Bennie hid her bewilderment. Out of the corner of her eye, she could see Judge Guthrie cocking his head, his reaction restrained, and most of the jurors looked confuse
d. Dorsey Hilliard’s face morphed into a horrified mask. She remembered what DiNunzio had told her this morning about Burden’s prosecuting the man who had injured him, and concluded that Connolly was payback for the conviction.
“Ms. Harting,” Bennie asked, “do you mean that your testimony of yesterday, that Alice Connolly told you that she had killed Detective Della Porta, was false?”
“Yes. I lied on her yesterday.”
“Objection!” Hilliard said, snatching his crutches and rising to his feet almost before they were completely supporting him.

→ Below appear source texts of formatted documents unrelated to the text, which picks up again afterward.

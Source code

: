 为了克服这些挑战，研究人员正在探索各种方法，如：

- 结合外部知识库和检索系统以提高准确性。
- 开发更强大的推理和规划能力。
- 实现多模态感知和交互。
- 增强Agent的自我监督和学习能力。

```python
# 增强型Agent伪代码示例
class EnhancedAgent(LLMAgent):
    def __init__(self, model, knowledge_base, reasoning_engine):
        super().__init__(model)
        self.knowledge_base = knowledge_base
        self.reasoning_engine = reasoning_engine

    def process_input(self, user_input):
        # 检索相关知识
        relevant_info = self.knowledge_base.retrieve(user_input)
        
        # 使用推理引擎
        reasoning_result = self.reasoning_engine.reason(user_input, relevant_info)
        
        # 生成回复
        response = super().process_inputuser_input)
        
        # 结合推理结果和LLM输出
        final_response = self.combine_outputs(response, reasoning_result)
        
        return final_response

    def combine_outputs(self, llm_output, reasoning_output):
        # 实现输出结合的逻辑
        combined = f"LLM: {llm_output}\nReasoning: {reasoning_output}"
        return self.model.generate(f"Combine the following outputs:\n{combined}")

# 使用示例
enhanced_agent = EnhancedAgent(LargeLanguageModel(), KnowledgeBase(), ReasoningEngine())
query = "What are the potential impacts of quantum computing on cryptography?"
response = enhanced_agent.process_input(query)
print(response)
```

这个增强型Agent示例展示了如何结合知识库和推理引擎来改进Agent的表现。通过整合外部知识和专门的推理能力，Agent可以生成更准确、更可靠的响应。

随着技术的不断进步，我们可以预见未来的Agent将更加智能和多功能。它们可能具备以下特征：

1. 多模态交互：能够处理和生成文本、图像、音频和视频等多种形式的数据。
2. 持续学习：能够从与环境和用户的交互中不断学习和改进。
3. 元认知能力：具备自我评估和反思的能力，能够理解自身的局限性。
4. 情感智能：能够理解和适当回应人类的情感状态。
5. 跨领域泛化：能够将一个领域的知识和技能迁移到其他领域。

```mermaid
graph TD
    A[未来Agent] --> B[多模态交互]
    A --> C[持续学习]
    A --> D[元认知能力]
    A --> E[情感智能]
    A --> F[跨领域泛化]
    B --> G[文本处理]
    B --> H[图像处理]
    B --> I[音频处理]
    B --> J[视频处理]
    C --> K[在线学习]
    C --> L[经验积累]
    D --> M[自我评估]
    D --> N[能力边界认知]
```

“On what grounds?” Bennie asked.
Hilliard looked over, his mouth open slightly. “The question was leading.”
“It’s your witness,” Bennie shot back. “This is cross, remember?”
“Order!” Judge Guthrie barked, reaching for his gavel. “Mr. Hilliard, please take your seat. Ms. Rosato, please address your questions to the witness.”

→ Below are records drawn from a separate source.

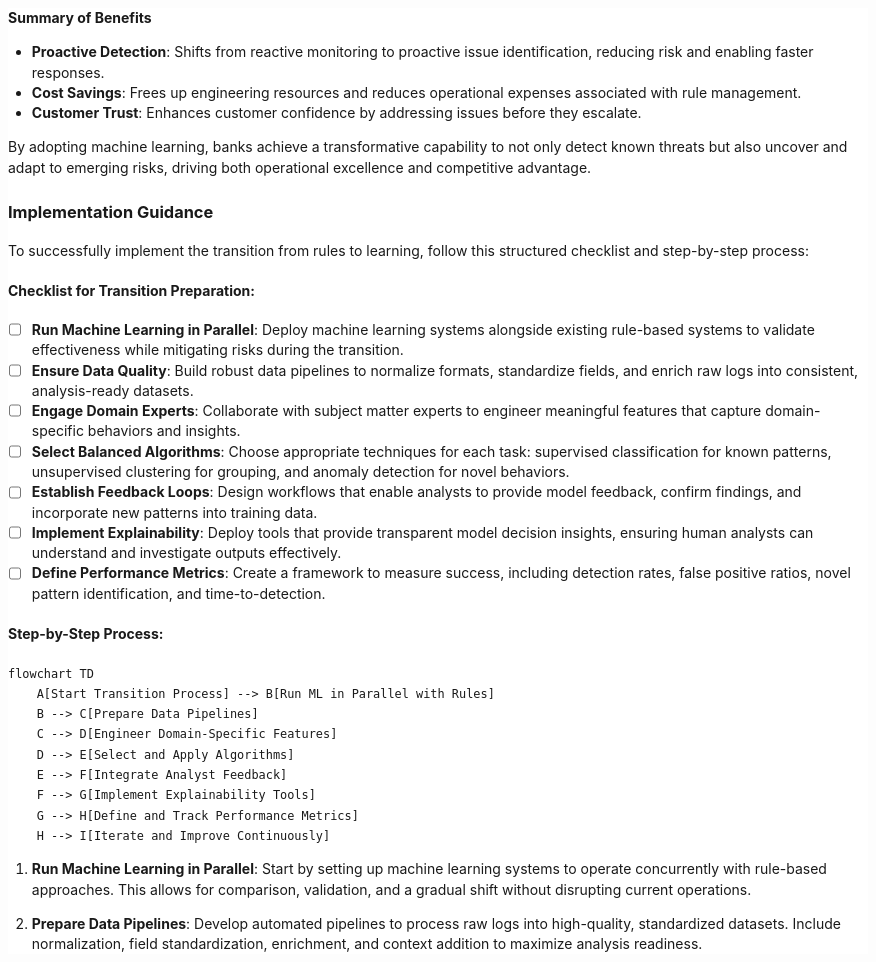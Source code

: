 **Summary of Benefits**

- **Proactive Detection**: Shifts from reactive monitoring to proactive issue identification, reducing risk and enabling faster responses.
- **Cost Savings**: Frees up engineering resources and reduces operational expenses associated with rule management.
- **Customer Trust**: Enhances customer confidence by addressing issues before they escalate.

By adopting machine learning, banks achieve a transformative capability to not only detect known threats but also uncover and adapt to emerging risks, driving both operational excellence and competitive advantage.

### Implementation Guidance

To successfully implement the transition from rules to learning, follow this structured checklist and step-by-step process:

#### Checklist for Transition Preparation:

- [ ] **Run Machine Learning in Parallel**: Deploy machine learning systems alongside existing rule-based systems to validate effectiveness while mitigating risks during the transition.
- [ ] **Ensure Data Quality**: Build robust data pipelines to normalize formats, standardize fields, and enrich raw logs into consistent, analysis-ready datasets.
- [ ] **Engage Domain Experts**: Collaborate with subject matter experts to engineer meaningful features that capture domain-specific behaviors and insights.
- [ ] **Select Balanced Algorithms**: Choose appropriate techniques for each task: supervised classification for known patterns, unsupervised clustering for grouping, and anomaly detection for novel behaviors.
- [ ] **Establish Feedback Loops**: Design workflows that enable analysts to provide model feedback, confirm findings, and incorporate new patterns into training data.
- [ ] **Implement Explainability**: Deploy tools that provide transparent model decision insights, ensuring human analysts can understand and investigate outputs effectively.
- [ ] **Define Performance Metrics**: Create a framework to measure success, including detection rates, false positive ratios, novel pattern identification, and time-to-detection.

#### Step-by-Step Process:

```mermaid
flowchart TD
    A[Start Transition Process] --> B[Run ML in Parallel with Rules]
    B --> C[Prepare Data Pipelines]
    C --> D[Engineer Domain-Specific Features]
    D --> E[Select and Apply Algorithms]
    E --> F[Integrate Analyst Feedback]
    F --> G[Implement Explainability Tools]
    G --> H[Define and Track Performance Metrics]
    H --> I[Iterate and Improve Continuously]
```

1. **Run Machine Learning in Parallel**: Start by setting up machine learning systems to operate concurrently with rule-based approaches. This allows for comparison, validation, and a gradual shift without disrupting current operations.

2. **Prepare Data Pipelines**: Develop automated pipelines to process raw logs into high-quality, standardized datasets. Include normalization, field standardization, enrichment, and context addition to maximize analysis readiness.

“Thank you, Your Honor,” Bennie said. She had no idea why Harting was recanting, but she had to pin down this testimony. “Ms. Harting, were you lying when you testified that Alice Connolly told you she killed Anthony Della Porta?”
“Yes.”
“Were you lying when you testified that Alice Connolly said she thought she’d get away with the murder because she was too smart for everybody?”
“Yes.”
“Ms. Harting, is it your testimony today that everything you said on this stand yesterday was false?”
Judge Guthrie leaned toward the witness, his mouth set in a grim line and his forehead wrinkling deeply. For the first time in this trial, his plaid bow tie looked askew. “Ms. Harting, it is incumbent upon the Court, since you appear without counsel in this matter, to inform you that perjury, which is the making of a false material statement under oath, carries a heavy penalty in Pennsylvania. Do you understand that, Ms. Harting?”
“Yeah,” the witness answered, and blinked once. It was the only reaction evident on her face. “Alls I said yesterday was a lie. I lied on Alice and I’m sorry.”